YOUR ASSIGNMENT >>
Excluding any images, copy all of the lines below precisely as written.

DATA IN THIS EXERCISE >>
*** Begin section ***

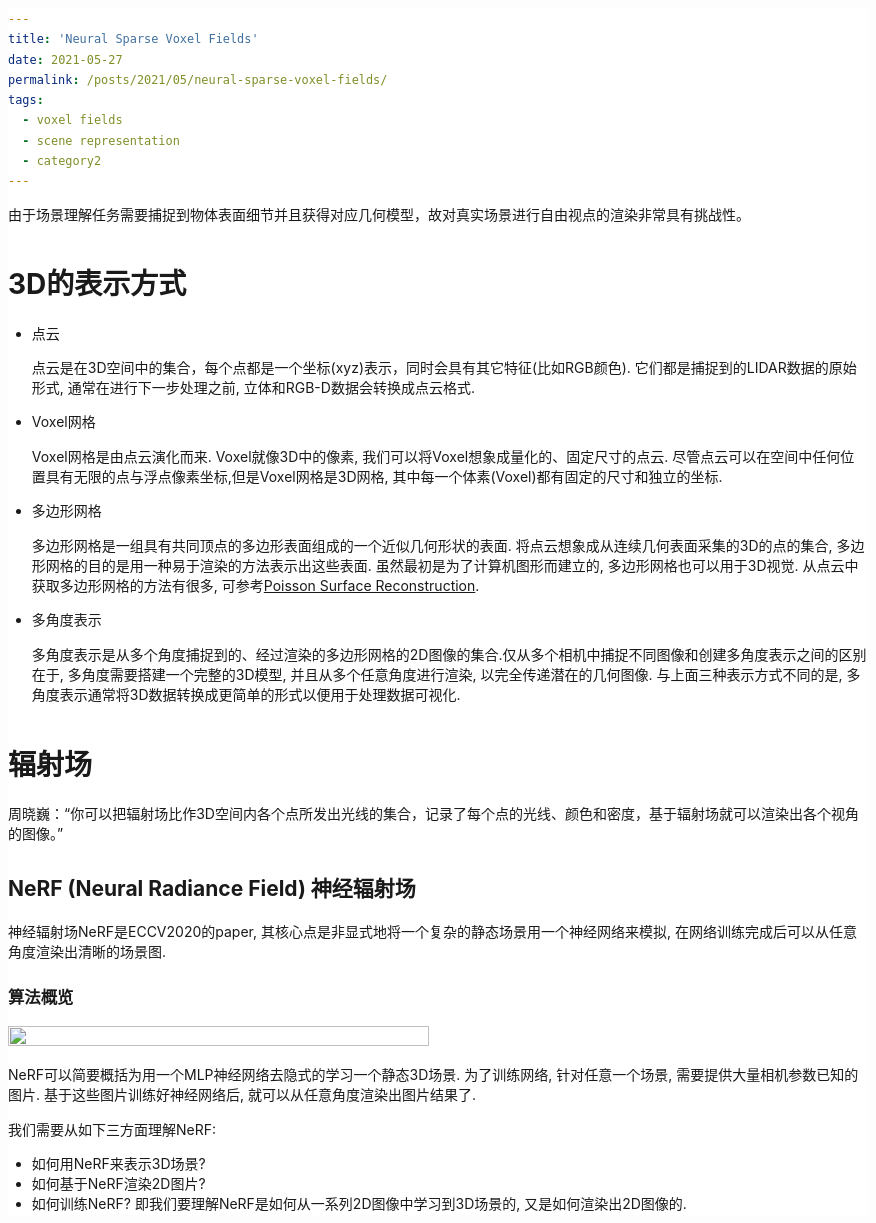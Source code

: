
 ```yaml
---
title: 'Neural Sparse Voxel Fields'
date: 2021-05-27
permalink: /posts/2021/05/neural-sparse-voxel-fields/
tags:
  - voxel fields
  - scene representation
  - category2
---
```


由于场景理解任务需要捕捉到物体表面细节并且获得对应几何模型，故对真实场景进行自由视点的渲染非常具有挑战性。

3D的表示方式
====

- 点云
  
  点云是在3D空间中的集合，每个点都是一个坐标(xyz)表示，同时会具有其它特征(比如RGB颜色). 它们都是捕捉到的LIDAR数据的原始形式, 通常在进行下一步处理之前, 立体和RGB-D数据会转换成点云格式.
  
- Voxel网格

  Voxel网格是由点云演化而来. Voxel就像3D中的像素, 我们可以将Voxel想象成量化的、固定尺寸的点云. 尽管点云可以在空间中任何位置具有无限的点与浮点像素坐标,但是Voxel网格是3D网格, 其中每一个体素(Voxel)都有固定的尺寸和独立的坐标.

- 多边形网格

  多边形网格是一组具有共同顶点的多边形表面组成的一个近似几何形状的表面. 将点云想象成从连续几何表面采集的3D的点的集合, 多边形网格的目的是用一种易于渲染的方法表示出这些表面. 虽然最初是为了计算机图形而建立的, 多边形网格也可以用于3D视觉. 从点云中获取多边形网格的方法有很多, 可参考[Poisson Surface Reconstruction](http://hhoppe.com/poissonrecon.pdf).

- 多角度表示
  
  多角度表示是从多个角度捕捉到的、经过渲染的多边形网格的2D图像的集合.仅从多个相机中捕捉不同图像和创建多角度表示之间的区别在于, 多角度需要搭建一个完整的3D模型, 并且从多个任意角度进行渲染, 以完全传递潜在的几何图像. 与上面三种表示方式不同的是, 多角度表示通常将3D数据转换成更简单的形式以便用于处理数据可视化.

辐射场
====
周晓巍：“你可以把辐射场比作3D空间内各个点所发出光线的集合，记录了每个点的光线、颜色和密度，基于辐射场就可以渲染出各个视角的图像。”

## NeRF (Neural Radiance Field) 神经辐射场

神经辐射场NeRF是ECCV2020的paper, 其核心点是非显式地将一个复杂的静态场景用一个神经网络来模拟, 在网络训练完成后可以从任意角度渲染出清晰的场景图. 

### 算法概览

<img src="https://pic3.zhimg.com/80/v2-aaa7fba324ee5c3bba18a2b5fea3a616_720w.jpg" width = 70% height = 70% div align=center />

NeRF可以简要概括为用一个MLP神经网络去隐式的学习一个静态3D场景. 为了训练网络, 针对任意一个场景, 需要提供大量相机参数已知的图片. 基于这些图片训练好神经网络后, 就可以从任意角度渲染出图片结果了.

我们需要从如下三方面理解NeRF:
- 如何用NeRF来表示3D场景?
- 如何基于NeRF渲染2D图片?
- 如何训练NeRF?
即我们要理解NeRF是如何从一系列2D图像中学习到3D场景的, 又是如何渲染出2D图像的.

*** End section ***

SOLUTION FOR THIS PROBLEM >>
Source code

:
 ```yaml
---
title: 'Neural Sparse Voxel Fields'
date: 2021-05-27
permalink: /posts/2021/05/neural-sparse-voxel-fields/
tags:
  - voxel fields
  - scene representation
  - category2
---
```


由于场景理解任务需要捕捉到物体表面细节并且获得对应几何模型，故对真实场景进行自由视点的渲染非常具有挑战性。

3D的表示方式
====

- 点云
  
  点云是在3D空间中的集合，每个点都是一个坐标(xyz)表示，同时会具有其它特征(比如RGB颜色). 它们都是捕捉到的LIDAR数据的原始形式, 通常在进行下一步处理之前, 立体和RGB-D数据会转换成点云格式.
  
- Voxel网格

  Voxel网格是由点云演化而来. Voxel就像3D中的像素, 我们可以将Voxel想象成量化的、固定尺寸的点云. 尽管点云可以在空间中任何位置具有无限的点与浮点像素坐标,但是Voxel网格是3D网格, 其中每一个体素(Voxel)都有固定的尺寸和独立的坐标.

- 多边形网格

  多边形网格是一组具有共同顶点的多边形表面组成的一个近似几何形状的表面. 将点云想象成从连续几何表面采集的3D的点的集合, 多边形网格的目的是用一种易于渲染的方法表示出这些表面. 虽然最初是为了计算机图形而建立的, 多边形网格也可以用于3D视觉. 从点云中获取多边形网格的方法有很多, 可参考[Poisson Surface Reconstruction](http://hhoppe.com/poissonrecon.pdf).

- 多角度表示
  
  多角度表示是从多个角度捕捉到的、经过渲染的多边形网格的2D图像的集合.仅从多个相机中捕捉不同图像和创建多角度表示之间的区别在于, 多角度需要搭建一个完整的3D模型, 并且从多个任意角度进行渲染, 以完全传递潜在的几何图像. 与上面三种表示方式不同的是, 多角度表示通常将3D数据转换成更简单的形式以便用于处理数据可视化.

辐射场
====
周晓巍：“你可以把辐射场比作3D空间内各个点所发出光线的集合，记录了每个点的光线、颜色和密度，基于辐射场就可以渲染出各个视角的图像。”

## NeRF (Neural Radiance Field) 神经辐射场

神经辐射场NeRF是ECCV2020的paper, 其核心点是非显式地将一个复杂的静态场景用一个神经网络来模拟, 在网络训练完成后可以从任意角度渲染出清晰的场景图. 

### 算法概览

<img src="https://pic3.zhimg.com/80/v2-aaa7fba324ee5c3bba18a2b5fea3a616_720w.jpg" width = 70% height = 70% div align=center />

NeRF可以简要概括为用一个MLP神经网络去隐式的学习一个静态3D场景. 为了训练网络, 针对任意一个场景, 需要提供大量相机参数已知的图片. 基于这些图片训练好神经网络后, 就可以从任意角度渲染出图片结果了.

我们需要从如下三方面理解NeRF:
- 如何用NeRF来表示3D场景?
- 如何基于NeRF渲染2D图片?
- 如何训练NeRF?
即我们要理解NeRF是如何从一系列2D图像中学习到3D场景的, 又是如何渲染出2D图像的.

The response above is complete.